REQUIRED WORK - Scan the records for the word "reduced". Report each line where it occurs.

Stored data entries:
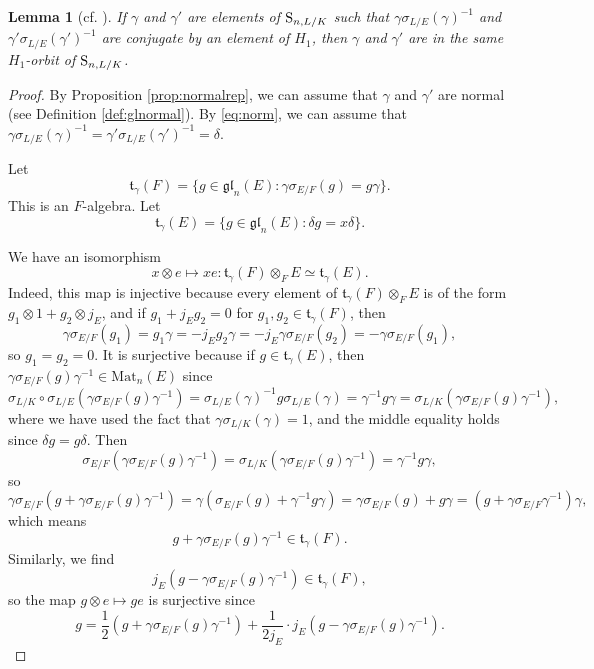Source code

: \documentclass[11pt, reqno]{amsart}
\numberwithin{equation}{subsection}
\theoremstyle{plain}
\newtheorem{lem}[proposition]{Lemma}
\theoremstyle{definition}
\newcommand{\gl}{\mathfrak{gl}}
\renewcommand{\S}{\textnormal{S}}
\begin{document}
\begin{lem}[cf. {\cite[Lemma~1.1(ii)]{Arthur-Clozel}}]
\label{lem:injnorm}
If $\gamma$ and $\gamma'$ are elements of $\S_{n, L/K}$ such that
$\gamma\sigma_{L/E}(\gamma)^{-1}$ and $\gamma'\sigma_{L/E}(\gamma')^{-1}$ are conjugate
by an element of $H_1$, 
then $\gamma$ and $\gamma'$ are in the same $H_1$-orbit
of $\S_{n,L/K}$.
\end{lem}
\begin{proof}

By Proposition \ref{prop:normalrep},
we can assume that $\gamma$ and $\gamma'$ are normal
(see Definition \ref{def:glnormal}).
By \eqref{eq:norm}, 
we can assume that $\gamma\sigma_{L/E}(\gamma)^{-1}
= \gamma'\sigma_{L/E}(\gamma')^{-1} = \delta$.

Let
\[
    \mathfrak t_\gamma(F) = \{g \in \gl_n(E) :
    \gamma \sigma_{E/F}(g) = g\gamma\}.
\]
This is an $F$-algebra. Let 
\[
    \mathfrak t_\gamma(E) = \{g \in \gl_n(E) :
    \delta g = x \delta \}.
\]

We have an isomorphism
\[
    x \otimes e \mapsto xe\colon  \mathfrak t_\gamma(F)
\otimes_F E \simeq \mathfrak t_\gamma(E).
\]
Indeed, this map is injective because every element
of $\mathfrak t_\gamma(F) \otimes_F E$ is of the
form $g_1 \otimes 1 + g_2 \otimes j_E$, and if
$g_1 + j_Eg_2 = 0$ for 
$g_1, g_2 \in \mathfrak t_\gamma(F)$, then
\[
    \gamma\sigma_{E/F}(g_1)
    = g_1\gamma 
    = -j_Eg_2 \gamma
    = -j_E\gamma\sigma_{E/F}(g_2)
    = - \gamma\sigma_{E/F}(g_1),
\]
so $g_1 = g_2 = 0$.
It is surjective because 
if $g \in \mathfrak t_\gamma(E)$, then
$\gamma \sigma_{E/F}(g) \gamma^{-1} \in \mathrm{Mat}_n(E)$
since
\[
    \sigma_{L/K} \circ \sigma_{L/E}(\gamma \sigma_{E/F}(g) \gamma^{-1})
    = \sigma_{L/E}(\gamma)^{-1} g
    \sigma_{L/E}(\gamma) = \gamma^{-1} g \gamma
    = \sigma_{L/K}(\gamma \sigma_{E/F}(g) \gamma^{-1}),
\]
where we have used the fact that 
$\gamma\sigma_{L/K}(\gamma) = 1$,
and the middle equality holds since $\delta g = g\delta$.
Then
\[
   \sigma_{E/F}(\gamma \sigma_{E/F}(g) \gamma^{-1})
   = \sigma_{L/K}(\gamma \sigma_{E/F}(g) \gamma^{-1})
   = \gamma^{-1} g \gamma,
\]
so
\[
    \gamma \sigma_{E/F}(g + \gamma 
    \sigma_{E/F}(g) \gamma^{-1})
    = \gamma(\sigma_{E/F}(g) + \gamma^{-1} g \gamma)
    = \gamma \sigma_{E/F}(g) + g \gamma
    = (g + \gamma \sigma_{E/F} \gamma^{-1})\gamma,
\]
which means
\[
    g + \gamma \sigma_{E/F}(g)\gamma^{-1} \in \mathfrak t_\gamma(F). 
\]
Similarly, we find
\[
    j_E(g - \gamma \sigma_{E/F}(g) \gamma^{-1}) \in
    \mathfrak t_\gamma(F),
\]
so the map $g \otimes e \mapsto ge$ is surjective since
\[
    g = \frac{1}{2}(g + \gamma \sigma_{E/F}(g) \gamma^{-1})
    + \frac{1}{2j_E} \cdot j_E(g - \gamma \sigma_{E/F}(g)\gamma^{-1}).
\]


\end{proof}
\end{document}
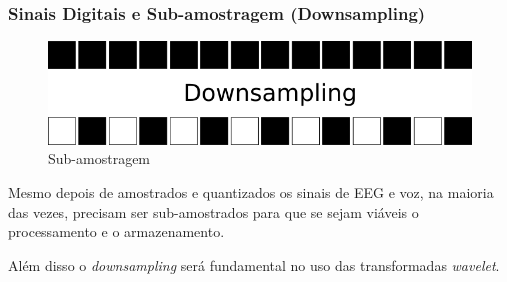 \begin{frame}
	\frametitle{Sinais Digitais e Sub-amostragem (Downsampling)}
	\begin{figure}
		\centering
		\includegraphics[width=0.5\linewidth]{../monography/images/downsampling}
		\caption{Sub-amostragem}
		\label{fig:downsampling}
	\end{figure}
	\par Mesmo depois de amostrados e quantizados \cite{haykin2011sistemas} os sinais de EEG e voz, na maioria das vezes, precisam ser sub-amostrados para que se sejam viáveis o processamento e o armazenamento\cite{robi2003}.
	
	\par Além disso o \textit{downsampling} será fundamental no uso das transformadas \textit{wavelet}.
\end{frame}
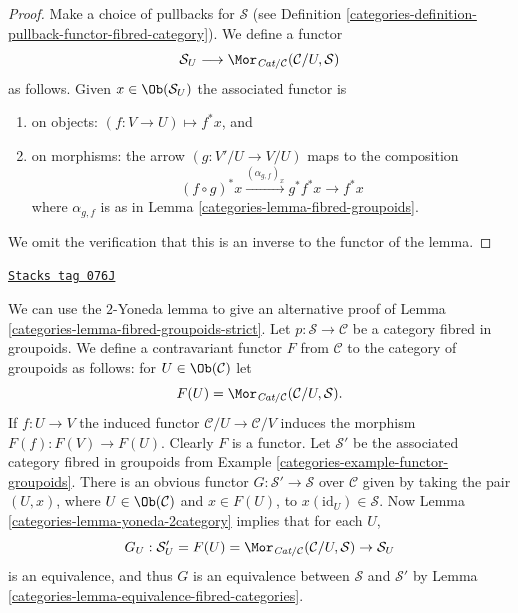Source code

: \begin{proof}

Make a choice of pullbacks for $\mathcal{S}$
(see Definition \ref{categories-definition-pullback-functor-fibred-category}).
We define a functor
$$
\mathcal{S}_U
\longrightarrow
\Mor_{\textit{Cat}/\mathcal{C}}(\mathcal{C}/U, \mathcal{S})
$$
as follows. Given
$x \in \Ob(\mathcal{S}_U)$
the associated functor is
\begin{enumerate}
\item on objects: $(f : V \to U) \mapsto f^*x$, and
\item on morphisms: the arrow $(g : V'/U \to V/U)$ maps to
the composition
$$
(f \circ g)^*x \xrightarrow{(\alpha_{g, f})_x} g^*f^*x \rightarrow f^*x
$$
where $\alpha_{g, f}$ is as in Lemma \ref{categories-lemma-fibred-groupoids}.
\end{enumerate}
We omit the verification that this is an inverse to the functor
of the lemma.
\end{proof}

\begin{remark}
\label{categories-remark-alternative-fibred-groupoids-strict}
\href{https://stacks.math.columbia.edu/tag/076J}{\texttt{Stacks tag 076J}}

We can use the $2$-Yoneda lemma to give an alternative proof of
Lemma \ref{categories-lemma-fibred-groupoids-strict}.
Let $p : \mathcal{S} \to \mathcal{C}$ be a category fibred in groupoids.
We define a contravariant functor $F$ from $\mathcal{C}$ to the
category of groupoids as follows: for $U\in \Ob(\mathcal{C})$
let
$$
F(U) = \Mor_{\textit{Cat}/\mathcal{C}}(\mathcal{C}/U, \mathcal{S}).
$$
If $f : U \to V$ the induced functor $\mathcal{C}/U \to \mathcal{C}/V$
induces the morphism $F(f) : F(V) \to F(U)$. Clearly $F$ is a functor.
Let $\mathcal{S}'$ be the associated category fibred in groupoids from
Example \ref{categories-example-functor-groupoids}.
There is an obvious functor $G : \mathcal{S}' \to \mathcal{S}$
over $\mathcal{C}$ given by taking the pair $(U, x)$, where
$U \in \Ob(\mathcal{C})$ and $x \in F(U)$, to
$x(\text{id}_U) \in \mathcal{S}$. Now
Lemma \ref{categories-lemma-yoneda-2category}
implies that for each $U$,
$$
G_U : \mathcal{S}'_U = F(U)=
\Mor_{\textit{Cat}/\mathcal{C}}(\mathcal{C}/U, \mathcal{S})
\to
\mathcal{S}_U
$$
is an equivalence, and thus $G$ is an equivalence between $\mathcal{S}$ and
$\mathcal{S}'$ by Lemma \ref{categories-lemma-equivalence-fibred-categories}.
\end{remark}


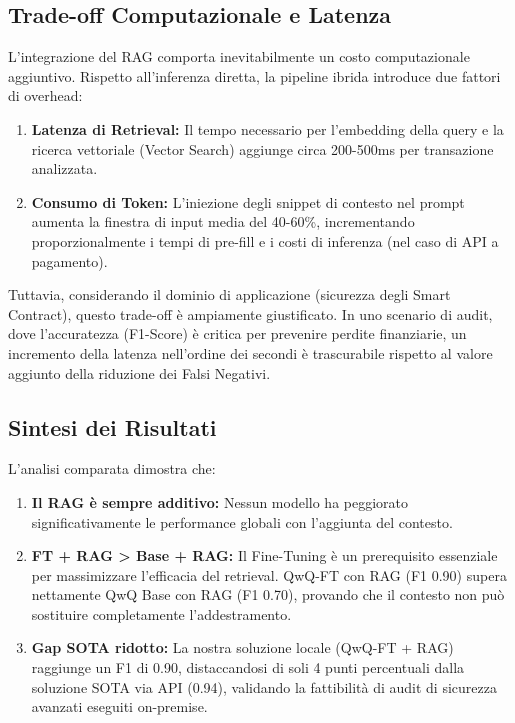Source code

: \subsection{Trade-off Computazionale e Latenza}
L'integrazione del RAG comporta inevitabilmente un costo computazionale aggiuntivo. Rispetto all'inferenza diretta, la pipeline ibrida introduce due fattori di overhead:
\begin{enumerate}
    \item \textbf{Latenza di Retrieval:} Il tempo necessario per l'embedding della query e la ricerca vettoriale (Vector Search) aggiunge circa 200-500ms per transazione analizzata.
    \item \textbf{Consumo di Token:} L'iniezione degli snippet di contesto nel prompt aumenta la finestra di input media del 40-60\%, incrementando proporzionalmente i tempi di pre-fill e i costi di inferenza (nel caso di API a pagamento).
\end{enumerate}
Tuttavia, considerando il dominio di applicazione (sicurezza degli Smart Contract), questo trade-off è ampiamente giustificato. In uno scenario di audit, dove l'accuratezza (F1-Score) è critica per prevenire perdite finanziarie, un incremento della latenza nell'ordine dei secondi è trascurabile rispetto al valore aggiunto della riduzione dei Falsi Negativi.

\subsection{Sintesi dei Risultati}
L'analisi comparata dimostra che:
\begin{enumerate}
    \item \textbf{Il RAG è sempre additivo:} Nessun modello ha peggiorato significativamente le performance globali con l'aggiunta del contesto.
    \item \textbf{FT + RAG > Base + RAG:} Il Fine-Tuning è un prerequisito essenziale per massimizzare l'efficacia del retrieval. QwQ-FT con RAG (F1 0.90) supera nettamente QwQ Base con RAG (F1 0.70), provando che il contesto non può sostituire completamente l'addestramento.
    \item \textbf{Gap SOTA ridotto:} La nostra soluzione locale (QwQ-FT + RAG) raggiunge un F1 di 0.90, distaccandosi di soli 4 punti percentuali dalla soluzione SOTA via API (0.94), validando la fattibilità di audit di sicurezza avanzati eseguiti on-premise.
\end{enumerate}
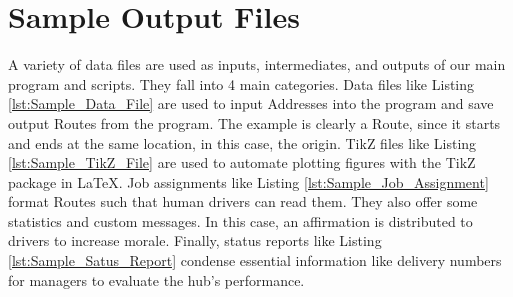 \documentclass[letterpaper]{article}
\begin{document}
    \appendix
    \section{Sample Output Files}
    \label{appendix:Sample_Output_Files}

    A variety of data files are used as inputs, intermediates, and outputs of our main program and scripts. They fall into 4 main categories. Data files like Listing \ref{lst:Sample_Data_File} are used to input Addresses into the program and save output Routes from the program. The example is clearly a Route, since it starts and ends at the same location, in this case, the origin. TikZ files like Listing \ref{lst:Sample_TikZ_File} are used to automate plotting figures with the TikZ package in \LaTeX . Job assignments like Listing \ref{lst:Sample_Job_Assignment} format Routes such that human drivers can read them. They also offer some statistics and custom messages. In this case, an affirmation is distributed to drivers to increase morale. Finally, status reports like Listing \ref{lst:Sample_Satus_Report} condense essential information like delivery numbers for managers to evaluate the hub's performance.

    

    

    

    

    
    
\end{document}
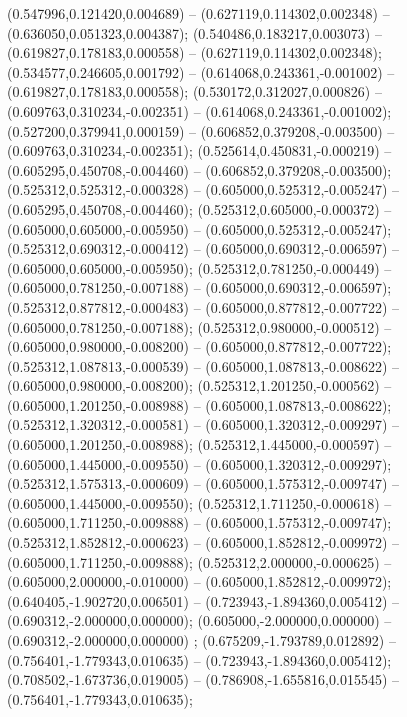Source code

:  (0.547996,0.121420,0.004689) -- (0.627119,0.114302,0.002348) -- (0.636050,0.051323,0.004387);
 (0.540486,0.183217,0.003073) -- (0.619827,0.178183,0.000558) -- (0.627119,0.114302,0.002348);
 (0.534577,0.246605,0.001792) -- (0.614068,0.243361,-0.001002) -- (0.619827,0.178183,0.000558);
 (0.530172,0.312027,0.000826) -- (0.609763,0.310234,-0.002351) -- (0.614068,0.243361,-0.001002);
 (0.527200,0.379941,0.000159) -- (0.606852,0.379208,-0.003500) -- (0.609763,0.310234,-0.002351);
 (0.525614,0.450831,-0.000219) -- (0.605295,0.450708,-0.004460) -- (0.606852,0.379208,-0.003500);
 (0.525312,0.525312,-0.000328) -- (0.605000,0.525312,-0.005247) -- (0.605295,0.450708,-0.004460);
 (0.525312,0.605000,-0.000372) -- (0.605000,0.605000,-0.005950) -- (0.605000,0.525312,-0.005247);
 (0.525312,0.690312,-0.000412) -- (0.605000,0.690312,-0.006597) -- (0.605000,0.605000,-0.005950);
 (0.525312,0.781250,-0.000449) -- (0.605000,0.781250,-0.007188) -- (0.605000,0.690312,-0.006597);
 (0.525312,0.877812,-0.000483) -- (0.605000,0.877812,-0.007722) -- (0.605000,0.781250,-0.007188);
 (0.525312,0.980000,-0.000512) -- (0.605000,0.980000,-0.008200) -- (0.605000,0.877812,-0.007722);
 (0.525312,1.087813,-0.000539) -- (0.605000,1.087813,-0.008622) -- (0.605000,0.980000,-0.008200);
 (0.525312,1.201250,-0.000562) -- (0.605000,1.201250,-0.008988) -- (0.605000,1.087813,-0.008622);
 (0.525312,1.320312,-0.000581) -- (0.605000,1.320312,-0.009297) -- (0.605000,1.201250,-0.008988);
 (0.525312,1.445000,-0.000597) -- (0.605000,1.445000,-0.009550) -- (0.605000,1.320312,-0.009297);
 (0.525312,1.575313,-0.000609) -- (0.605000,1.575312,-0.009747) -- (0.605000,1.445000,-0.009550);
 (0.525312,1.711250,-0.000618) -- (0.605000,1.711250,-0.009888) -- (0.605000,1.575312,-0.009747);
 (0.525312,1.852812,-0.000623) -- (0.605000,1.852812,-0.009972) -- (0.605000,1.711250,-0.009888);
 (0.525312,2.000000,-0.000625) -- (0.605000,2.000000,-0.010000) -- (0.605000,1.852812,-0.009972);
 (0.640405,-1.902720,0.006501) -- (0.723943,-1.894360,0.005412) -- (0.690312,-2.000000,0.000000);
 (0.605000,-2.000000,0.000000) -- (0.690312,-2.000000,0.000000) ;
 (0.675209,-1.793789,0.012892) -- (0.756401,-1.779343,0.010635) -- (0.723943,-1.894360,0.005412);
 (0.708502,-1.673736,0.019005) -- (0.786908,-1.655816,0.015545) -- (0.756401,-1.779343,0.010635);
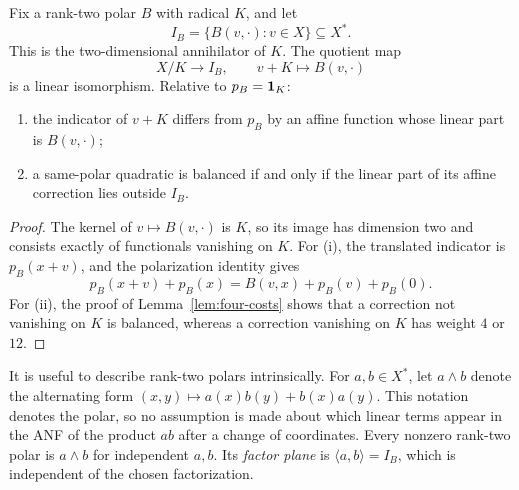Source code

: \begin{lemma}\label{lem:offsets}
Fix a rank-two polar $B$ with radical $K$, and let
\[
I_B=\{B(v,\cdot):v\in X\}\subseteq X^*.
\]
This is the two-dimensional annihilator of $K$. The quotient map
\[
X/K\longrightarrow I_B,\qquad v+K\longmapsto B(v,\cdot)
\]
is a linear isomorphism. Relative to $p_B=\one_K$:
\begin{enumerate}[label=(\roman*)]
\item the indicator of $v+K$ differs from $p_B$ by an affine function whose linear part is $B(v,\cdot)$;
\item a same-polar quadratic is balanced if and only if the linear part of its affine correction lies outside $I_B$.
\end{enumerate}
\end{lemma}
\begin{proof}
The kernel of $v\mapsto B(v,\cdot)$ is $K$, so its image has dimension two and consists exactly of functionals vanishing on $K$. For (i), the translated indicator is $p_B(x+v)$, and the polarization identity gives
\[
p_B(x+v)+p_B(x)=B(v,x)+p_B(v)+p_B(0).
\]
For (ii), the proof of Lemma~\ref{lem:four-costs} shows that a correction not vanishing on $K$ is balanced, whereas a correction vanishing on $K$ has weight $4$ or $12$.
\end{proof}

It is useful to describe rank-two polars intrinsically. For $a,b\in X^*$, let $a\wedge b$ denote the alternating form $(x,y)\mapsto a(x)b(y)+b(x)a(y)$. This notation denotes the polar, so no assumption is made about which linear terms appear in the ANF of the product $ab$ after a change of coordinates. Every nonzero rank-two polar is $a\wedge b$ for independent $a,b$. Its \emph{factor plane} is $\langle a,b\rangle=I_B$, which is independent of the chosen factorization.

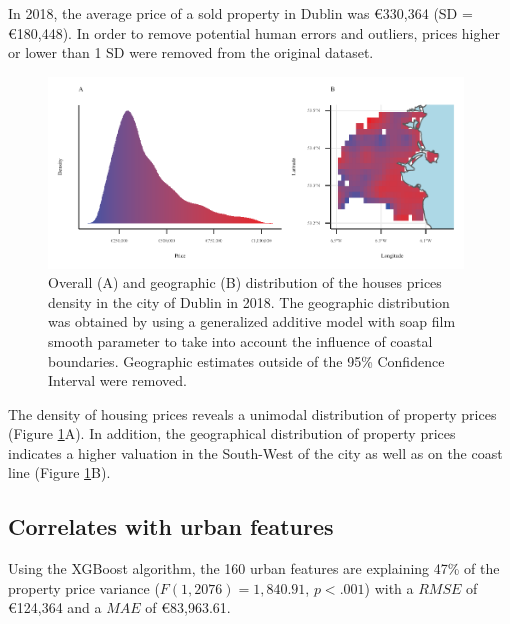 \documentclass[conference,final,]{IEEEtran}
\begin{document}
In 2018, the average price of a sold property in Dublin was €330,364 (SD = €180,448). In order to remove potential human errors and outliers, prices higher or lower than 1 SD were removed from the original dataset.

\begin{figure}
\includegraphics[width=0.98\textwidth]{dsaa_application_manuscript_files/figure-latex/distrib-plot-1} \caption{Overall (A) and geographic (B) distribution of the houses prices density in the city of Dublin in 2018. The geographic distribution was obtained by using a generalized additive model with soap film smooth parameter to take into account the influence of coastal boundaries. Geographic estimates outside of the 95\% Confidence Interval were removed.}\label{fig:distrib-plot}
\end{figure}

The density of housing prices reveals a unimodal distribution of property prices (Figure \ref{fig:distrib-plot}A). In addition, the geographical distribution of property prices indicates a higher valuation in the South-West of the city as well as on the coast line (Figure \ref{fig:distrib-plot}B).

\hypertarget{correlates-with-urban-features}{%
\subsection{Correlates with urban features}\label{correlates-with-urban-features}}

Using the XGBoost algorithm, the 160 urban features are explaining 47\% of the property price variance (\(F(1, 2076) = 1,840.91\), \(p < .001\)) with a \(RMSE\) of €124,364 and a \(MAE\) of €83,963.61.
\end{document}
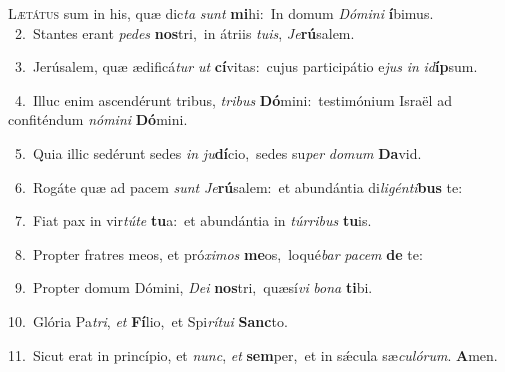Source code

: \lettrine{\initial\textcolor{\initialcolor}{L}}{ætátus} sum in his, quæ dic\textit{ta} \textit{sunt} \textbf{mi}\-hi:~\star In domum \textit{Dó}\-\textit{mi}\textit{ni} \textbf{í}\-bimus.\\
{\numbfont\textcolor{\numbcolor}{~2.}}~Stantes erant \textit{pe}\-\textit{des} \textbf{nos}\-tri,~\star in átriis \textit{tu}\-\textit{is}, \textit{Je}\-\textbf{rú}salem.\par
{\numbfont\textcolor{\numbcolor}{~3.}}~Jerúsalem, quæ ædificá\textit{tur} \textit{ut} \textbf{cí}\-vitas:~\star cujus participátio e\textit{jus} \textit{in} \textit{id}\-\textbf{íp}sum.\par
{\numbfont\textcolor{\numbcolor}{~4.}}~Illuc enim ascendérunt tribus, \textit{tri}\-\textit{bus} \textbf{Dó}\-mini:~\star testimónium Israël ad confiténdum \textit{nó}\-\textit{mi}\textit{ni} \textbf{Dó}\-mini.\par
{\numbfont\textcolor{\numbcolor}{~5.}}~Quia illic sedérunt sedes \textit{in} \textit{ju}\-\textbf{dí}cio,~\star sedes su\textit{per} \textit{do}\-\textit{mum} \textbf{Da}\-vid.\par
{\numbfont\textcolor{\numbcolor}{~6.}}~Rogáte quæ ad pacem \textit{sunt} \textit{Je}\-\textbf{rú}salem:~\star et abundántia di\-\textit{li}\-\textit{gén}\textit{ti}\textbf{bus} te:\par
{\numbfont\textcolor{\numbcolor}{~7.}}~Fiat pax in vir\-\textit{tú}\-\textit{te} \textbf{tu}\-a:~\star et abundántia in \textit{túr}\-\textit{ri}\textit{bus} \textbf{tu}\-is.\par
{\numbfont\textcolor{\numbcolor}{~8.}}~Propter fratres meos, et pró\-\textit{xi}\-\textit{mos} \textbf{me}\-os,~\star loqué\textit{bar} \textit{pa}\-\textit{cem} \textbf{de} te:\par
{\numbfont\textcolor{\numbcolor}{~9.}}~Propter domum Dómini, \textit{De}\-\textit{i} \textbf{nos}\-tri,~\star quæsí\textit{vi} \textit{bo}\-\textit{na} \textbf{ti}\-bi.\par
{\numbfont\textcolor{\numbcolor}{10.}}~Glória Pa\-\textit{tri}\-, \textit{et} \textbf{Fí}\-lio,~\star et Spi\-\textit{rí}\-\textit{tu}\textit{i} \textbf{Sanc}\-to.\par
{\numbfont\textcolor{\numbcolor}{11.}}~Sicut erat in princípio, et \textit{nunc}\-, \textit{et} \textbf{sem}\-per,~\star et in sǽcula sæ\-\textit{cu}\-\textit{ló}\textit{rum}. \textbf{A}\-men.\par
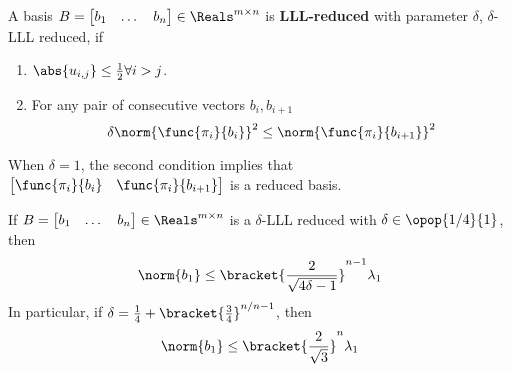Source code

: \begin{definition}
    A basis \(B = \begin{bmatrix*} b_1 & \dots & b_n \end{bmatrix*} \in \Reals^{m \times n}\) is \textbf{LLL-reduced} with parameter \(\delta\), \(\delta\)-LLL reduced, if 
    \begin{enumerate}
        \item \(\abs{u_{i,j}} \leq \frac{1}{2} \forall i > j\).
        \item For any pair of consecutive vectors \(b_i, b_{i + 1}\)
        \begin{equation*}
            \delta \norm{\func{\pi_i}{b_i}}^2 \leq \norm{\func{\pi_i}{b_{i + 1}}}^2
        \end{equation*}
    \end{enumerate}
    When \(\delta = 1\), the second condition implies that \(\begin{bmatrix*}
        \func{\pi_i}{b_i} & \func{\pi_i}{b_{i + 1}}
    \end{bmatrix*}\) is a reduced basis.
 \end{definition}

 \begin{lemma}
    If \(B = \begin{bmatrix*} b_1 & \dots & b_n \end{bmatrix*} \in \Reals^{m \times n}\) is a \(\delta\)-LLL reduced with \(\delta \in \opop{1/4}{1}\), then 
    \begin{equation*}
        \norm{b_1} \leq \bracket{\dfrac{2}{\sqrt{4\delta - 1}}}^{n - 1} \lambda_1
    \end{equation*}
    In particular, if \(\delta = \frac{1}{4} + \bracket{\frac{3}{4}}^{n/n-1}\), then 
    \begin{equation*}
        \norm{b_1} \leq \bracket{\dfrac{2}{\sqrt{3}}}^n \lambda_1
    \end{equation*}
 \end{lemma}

RESPONSE FOR THIS EXERCISE -
    A basis \(B = \begin{bmatrix*} b_1 & \dots & b_n \end{bmatrix*} \in \Reals^{m \times n}\) is \textbf{LLL-reduced} with parameter \(\delta\), \(\delta\)-LLL reduced, if 
    \end{bmatrix*}\) is a reduced basis.
    If \(B = \begin{bmatrix*} b_1 & \dots & b_n \end{bmatrix*} \in \Reals^{m \times n}\) is a \(\delta\)-LLL reduced with \(\delta \in \opop{1/4}{1}\), then 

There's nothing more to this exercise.